Несмотря на все, Эстер стала писательницей. Собственно, именно она была первым отпрыском семьи Зингер, в ком проявилась склонность к сочинительству. В книге «Папин домашний суд» Башевис говорил о том. что в ее письмах к будущему мужу «стали заметны первые литературные искры в нашей семье». «Она писала длинные, умные, даже остроумные послания, о чем мой отец совершенно не подозревал, а мама была в изумлении от того, что ее дочь научилась так ловко обращаться со словами». По свидетельству ее сына, в тот же период Эстер написала несколько рассказов, «но родители убедили ее разорвать рукописи, чтобы офицеры царской таможни, если они будут досматривать ее багаж на пути в Берлин, не заподозрили, что в бумагах содержатся революционные материалы».
Отношение Башевы к Эстер выглядит еще более бездушным, если вспомнить, как с самой Башевой обращались в доме ее отца в Билгорае. «Среди всех женщин в доме только она одна была ученой и, что называется, с мужским умом. Дед нередко жалел, что мама не родилась мужчиной, — писал в мемуарах Иешуа. — С мамой дед мог говорить о книгах, о высоких материях. Мама гордилась этим…» Эстер в своем романе уточняла: «Рейзеле была единственным человеком в доме, которого он вообще удостаивал разговора». Возможно, именно одиночество сделало из Эстер писателя. У Башевиса не было определенного ответа, он и сам удивлялся: «И как это все случилось?» На шутливый вопрос в интервью «Encounter» о том, действительно ли он стал писателем в результате удара головой, когда Иешуа выронил его из колыбели (этот инцидент описан в книге «О мире, которого больше нет»), Башевис ответил: «Как вам сказать? Никто же не знает, как работает природа».
Я читал об одном случае, когда мужчину ударили по голове и он внезапно обрел дар чревовещания. Так что такое возможно. Хотя я бы все же сказал, что гены здесь важнее. Я пережил много ударов по голове, и почему-то они не сделали из меня гения. Буду еще пробовать.

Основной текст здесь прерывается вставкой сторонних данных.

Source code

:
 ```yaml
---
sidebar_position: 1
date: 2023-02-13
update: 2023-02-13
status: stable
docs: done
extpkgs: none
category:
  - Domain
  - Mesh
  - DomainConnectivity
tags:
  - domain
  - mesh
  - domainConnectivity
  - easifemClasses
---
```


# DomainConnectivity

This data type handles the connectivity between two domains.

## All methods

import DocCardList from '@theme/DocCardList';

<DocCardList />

Самым ярким носителем этих генов был отец Башевы, билгорайский раввин, так что самое сильное влияние на растущих писателей оказал Билгорай.

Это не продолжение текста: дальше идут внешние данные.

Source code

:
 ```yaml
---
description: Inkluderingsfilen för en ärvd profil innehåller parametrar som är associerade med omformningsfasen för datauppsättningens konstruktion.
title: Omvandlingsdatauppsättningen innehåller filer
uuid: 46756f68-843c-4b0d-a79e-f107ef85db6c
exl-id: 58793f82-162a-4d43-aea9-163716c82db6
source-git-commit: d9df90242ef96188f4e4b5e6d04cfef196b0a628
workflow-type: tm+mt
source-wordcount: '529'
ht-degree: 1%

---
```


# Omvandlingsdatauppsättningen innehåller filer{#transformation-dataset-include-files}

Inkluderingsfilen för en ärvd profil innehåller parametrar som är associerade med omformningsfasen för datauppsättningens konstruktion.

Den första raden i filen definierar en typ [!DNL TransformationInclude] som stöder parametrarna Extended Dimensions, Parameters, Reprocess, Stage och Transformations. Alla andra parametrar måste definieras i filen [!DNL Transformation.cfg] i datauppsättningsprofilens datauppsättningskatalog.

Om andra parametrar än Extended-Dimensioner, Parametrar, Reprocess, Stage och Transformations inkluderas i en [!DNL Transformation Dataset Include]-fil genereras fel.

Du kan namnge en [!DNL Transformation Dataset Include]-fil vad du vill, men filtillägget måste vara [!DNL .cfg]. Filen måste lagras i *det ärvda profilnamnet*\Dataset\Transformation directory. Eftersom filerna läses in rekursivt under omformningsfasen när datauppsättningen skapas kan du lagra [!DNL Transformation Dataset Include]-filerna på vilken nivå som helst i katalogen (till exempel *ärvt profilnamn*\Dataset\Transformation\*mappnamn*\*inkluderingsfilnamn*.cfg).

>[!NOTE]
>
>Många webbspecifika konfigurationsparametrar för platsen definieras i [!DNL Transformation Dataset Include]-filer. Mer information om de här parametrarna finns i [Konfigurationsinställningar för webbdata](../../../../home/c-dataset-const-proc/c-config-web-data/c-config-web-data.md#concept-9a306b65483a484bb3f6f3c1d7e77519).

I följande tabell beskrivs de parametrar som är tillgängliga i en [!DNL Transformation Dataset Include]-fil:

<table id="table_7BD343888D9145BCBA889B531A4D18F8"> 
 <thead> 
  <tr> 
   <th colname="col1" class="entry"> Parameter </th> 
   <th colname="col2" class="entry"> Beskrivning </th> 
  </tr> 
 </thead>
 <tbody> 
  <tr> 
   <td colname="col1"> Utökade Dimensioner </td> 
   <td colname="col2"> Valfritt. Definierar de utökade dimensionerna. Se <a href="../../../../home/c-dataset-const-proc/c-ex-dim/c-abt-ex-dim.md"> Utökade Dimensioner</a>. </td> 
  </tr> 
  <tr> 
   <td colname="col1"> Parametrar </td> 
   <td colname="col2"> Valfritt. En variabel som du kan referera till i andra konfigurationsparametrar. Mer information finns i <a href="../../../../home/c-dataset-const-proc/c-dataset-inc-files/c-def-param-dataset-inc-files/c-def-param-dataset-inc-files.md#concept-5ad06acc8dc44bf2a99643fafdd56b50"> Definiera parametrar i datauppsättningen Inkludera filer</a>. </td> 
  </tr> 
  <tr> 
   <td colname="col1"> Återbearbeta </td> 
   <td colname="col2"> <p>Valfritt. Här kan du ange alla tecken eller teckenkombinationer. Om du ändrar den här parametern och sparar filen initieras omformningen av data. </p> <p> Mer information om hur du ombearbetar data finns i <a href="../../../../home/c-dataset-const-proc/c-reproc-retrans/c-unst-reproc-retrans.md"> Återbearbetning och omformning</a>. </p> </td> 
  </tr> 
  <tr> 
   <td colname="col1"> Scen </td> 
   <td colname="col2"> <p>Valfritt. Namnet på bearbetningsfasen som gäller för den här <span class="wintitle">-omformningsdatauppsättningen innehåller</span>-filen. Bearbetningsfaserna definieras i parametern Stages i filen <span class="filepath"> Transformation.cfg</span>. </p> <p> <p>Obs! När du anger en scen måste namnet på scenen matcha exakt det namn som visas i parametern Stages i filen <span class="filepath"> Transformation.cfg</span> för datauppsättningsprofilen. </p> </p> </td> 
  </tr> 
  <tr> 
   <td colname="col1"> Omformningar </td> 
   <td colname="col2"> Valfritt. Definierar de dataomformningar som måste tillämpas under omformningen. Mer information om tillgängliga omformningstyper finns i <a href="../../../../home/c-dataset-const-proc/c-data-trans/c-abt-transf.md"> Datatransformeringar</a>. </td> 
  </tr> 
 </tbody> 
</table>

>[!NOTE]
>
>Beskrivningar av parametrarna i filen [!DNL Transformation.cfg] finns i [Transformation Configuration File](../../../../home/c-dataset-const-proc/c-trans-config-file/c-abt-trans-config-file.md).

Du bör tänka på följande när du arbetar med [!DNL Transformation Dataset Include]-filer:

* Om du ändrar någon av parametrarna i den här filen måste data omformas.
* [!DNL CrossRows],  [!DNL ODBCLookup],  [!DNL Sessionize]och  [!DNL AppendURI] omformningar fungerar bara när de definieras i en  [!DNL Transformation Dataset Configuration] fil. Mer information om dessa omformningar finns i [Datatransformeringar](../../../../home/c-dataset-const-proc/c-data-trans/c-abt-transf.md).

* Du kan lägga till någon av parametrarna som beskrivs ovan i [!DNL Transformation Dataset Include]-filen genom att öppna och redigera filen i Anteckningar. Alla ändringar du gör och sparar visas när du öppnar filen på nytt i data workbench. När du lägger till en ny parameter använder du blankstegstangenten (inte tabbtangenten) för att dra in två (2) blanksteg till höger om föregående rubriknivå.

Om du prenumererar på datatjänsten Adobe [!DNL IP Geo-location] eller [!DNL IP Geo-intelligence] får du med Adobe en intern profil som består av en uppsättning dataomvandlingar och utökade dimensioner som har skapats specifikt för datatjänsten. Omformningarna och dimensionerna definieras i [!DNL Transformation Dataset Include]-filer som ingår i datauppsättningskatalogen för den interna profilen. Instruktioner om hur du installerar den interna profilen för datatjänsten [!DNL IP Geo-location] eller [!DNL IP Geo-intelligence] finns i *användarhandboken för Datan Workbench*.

По всем свидетельствам, раввин был человеком, внушавшим трепет. «С первого взгляда личность деда произвела на меня захватывающее впечатление, — писал Иешуа в своих неоконченных мемуарах, — я хоть еще и не понимал, но уже чувствовал ее значительность».
Осанистый, молчаливый дед был человеком высокого роста, костлявым и угловатым, с темными проницательными глазами, суровым, но благородным лицом, седыми пейсами и седой бородой. Не знаю почему, но я сразу же стал его бояться и в то же время полюбил.
О схожих чувствах рассказывала и Эстер в «Танце бесов»:
Он проводил весь день в личном кабинете, склонившись над Талмудом и работая над своими книгами, и никто его не видел. В тех редких случаях, когда он выходил из кабинета, чтобы размять затекшие конечности, Двойра просто изнемогала от желания поговорить с ним или хотя бы услышать, как он говорит (потому что она страстно любила его), но он говорил на каком-то странном, непонятном языке <…> И трепет перед ним оказывался сильнее любви, которую она испытывала к нему, и в конце концов уважение перевесило любовь.